Where double tagging is happening
We have pods with multiple containers, and we override the service name for the envoy sidecar with DD_SERVICE (adding a -envoy) suffix so we can track metrics like resource utilisation separately for them.
The metrics are scraped by Datadog Agent, and it's working correctly with the Aggregator Pipeline (running with version 2023-01-27_backport_dd_metrics_interval_fix-distroless-libc).

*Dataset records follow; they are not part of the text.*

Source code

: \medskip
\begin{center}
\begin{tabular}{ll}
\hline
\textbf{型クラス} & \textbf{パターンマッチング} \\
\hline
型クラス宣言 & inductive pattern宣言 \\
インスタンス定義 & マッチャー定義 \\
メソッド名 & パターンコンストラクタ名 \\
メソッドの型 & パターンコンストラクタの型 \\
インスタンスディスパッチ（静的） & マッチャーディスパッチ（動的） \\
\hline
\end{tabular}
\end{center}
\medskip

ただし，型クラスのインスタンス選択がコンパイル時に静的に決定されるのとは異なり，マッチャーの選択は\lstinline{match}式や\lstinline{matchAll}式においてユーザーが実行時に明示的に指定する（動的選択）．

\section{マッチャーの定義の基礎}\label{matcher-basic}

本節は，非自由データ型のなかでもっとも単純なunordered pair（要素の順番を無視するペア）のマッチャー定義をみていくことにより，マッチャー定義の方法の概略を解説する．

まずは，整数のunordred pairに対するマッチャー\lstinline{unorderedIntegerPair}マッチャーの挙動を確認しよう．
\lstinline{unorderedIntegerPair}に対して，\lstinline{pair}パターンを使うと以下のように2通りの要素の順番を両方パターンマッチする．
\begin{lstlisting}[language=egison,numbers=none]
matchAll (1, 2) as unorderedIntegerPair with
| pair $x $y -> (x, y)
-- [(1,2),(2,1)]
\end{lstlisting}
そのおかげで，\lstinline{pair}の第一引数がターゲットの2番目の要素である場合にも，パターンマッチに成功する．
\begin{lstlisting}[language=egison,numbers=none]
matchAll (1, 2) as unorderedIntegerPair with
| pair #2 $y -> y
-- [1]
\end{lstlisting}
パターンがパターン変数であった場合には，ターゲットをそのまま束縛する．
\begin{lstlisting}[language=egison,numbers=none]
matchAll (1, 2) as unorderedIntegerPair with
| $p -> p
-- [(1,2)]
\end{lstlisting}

However since moving metrics to the Vector Daemonset Pipeline (running vector version 0.40.0) we are seeing the value of the service tag has value like: serviceA,serviceA-envoy (it's including service tag of both envoy container and actual service container).
Here's an example:
As you can see, there's multiple values for the service tag for kubernetes.cpu.usage.total metric for the envoy sidecar.
I have captured output from the last stage of the transformation and piped it into a console sink and they look similar (here's the output from both pipeline: vector-daemonset-blip-manager-cpu-metric.json vector-deployment-blip-manager-cpu-metric.json).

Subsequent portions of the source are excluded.